Tuesday 24th of December 2024

phoney patriots .....

phoney patriots ....

For 40 years I have been raging against the capitalist machine in all its manifestations – war, genocide, poverty, human rights abuses, working class exploitation, economic crises and the racism, sexism and homophobia which act as a glue for the system and the Labor Party and trade union leadership which are its staunchest defenders and the rock on which it survives.

So it is only occasionally that I am surprised by what the system does or vomits up.

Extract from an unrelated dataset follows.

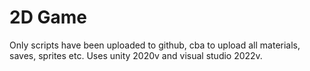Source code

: # 2D Game

Only scripts have been uploaded to github, cba to upload all materials, saves, sprites etc.
Uses unity 2020v and visual studio 2022v.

I was surprised for example when a Law School colleague at the University of Canberra gave me a Nazi salute as their way of telling me I was a little Hitler for standing up against the further neo-liberalisation of the University. I was surprised when the Dean of the Law School at the University of Canberra issued a gag order against me for correctly describing a group of bullying ‘Justice’ colleagues who had removed the commercial lawyers’ books and journal articles from the Faculty display cabinet as a faction.

However some thinking about the issue dissipated the surprise. The University of Canberra is at the forefront of the neoliberal ‘revolution’ in higher education and those who resist the privatisation of academia will be the target of abuse and ultimately the end of employment. It is no accident that for standing up against neo-liberalism in the University sector I am now seemingly unemployable as a tax law academic.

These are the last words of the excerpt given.